● What you will do
If an entry holds a picture, leave that picture out; copy everything else exactly.

● Information

****

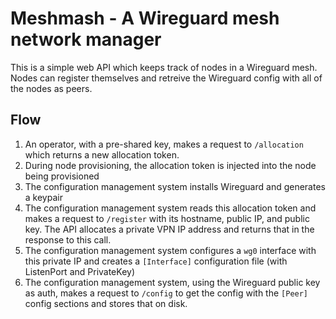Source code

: # Meshmash - A Wireguard mesh network manager

This is a simple web API which keeps track of nodes in a Wireguard mesh. Nodes can
register themselves and retreive the Wireguard config with all of the nodes as peers.

## Flow
1. An operator, with a pre-shared key, makes a request to `/allocation` which returns a
   new allocation token.
2. During node provisioning, the allocation token is injected into the node being
   provisioned
3. The configuration management system installs Wireguard and generates a keypair
4. The configuration management system reads this allocation token and makes a request
   to `/register` with its hostname, public IP, and public key. The API allocates a
   private VPN IP address and returns that in the response to this call.
5. The configuration management system configures a `wg0` interface with this private
   IP and creates a `[Interface]` configuration file (with ListenPort and PrivateKey)
6. The configuration management system, using the Wireguard public key as auth, makes a
   request to `/config` to get the config with the `[Peer]` config sections and stores
   that on disk.
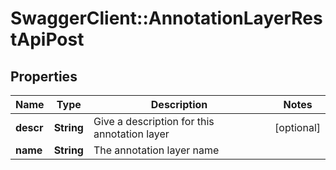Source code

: # SwaggerClient::AnnotationLayerRestApiPost

## Properties
Name | Type | Description | Notes
------------ | ------------- | ------------- | -------------
**descr** | **String** | Give a description for this annotation layer | [optional] 
**name** | **String** | The annotation layer name | 

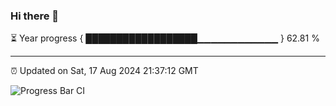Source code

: ### Hi there 👋

⏳ Year progress { ██████████████████▁▁▁▁▁▁▁▁▁▁▁▁ } 62.81 %

---

⏰ Updated on Sat, 17 Aug 2024 21:37:12 GMT

![Progress Bar CI](https://github.com/IshwaranRudhara/GIT-ACTION/workflows/Progress%20Bar%20CI/badge.svg)
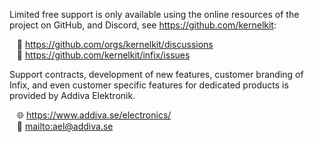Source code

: Limited free support is only available using the online resources of the
project on GitHub, and Discord, see <https://github.com/kernelkit>:

&nbsp;&nbsp; :speech_balloon: <https://github.com/orgs/kernelkit/discussions>  
&nbsp;&nbsp; :bug: <https://github.com/kernelkit/infix/issues>

Support contracts, development of new features, customer branding of
Infix, and even customer specific features for dedicated products is
provided by Addiva Elektronik.

&nbsp;&nbsp; :globe_with_meridians: <https://www.addiva.se/electronics/>  
&nbsp;&nbsp; :e-mail: <mailto:ael@addiva.se>
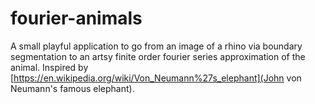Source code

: # fourier-animals

A small playful application to go from an image of a rhino via boundary segmentation to an artsy finite order fourier series approximation of the animal. Inspired by [https://en.wikipedia.org/wiki/Von_Neumann%27s_elephant](John von Neumann's famous elephant).
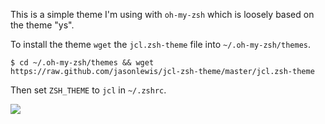 This is a simple theme I'm using with `oh-my-zsh` which is loosely based on the theme "ys".

To install the theme `wget` the `jcl.zsh-theme` file into `~/.oh-my-zsh/themes`.

    $ cd ~/.oh-my-zsh/themes && wget https://raw.github.com/jasonlewis/jcl-zsh-theme/master/jcl.zsh-theme

Then set `ZSH_THEME` to `jcl` in `~/.zshrc`.

![](http://screencloud.net/img/screenshots/ab62c8e6108cb422dd1bcaf5437a5e43.png)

****

● Exercise output
Source code

: # Meshmash - A Wireguard mesh network manager

This is a simple web API which keeps track of nodes in a Wireguard mesh. Nodes can
register themselves and retreive the Wireguard config with all of the nodes as peers.

## Flow
1. An operator, with a pre-shared key, makes a request to `/allocation` which returns a
   new allocation token.
2. During node provisioning, the allocation token is injected into the node being
   provisioned
3. The configuration management system installs Wireguard and generates a keypair
4. The configuration management system reads this allocation token and makes a request
   to `/register` with its hostname, public IP, and public key. The API allocates a
   private VPN IP address and returns that in the response to this call.
5. The configuration management system configures a `wg0` interface with this private
   IP and creates a `[Interface]` configuration file (with ListenPort and PrivateKey)
6. The configuration management system, using the Wireguard public key as auth, makes a
   request to `/config` to get the config with the `[Peer]` config sections and stores
   that on disk.
Source code

: # SwaggerClient::AnnotationLayerRestApiPost

## Properties
Name | Type | Description | Notes
------------ | ------------- | ------------- | -------------
**descr** | **String** | Give a description for this annotation layer | [optional] 
**name** | **String** | The annotation layer name | 

Source code

: ### Hi there 👋

⏳ Year progress { ██████████████████▁▁▁▁▁▁▁▁▁▁▁▁ } 62.81 %

---

⏰ Updated on Sat, 17 Aug 2024 21:37:12 GMT

![Progress Bar CI](https://github.com/IshwaranRudhara/GIT-ACTION/workflows/Progress%20Bar%20CI/badge.svg)
Source code

: Limited free support is only available using the online resources of the
project on GitHub, and Discord, see <https://github.com/kernelkit>:

&nbsp;&nbsp; :speech_balloon: <https://github.com/orgs/kernelkit/discussions>  
&nbsp;&nbsp; :bug: <https://github.com/kernelkit/infix/issues>

Support contracts, development of new features, customer branding of
Infix, and even customer specific features for dedicated products is
provided by Addiva Elektronik.

&nbsp;&nbsp; :globe_with_meridians: <https://www.addiva.se/electronics/>  
&nbsp;&nbsp; :e-mail: <mailto:ael@addiva.se>
Source code

: # fourier-animals

A small playful application to go from an image of a rhino via boundary segmentation to an artsy finite order fourier series approximation of the animal. Inspired by [https://en.wikipedia.org/wiki/Von_Neumann%27s_elephant](John von Neumann's famous elephant).
 This is a simple theme I'm using with `oh-my-zsh` which is loosely based on the theme "ys".

To install the theme `wget` the `jcl.zsh-theme` file into `~/.oh-my-zsh/themes`.

    $ cd ~/.oh-my-zsh/themes && wget https://raw.github.com/jasonlewis/jcl-zsh-theme/master/jcl.zsh-theme

Then set `ZSH_THEME` to `jcl` in `~/.zshrc`.

![](http://screencloud.net/img/screenshots/ab62c8e6108cb422dd1bcaf5437a5e43.png)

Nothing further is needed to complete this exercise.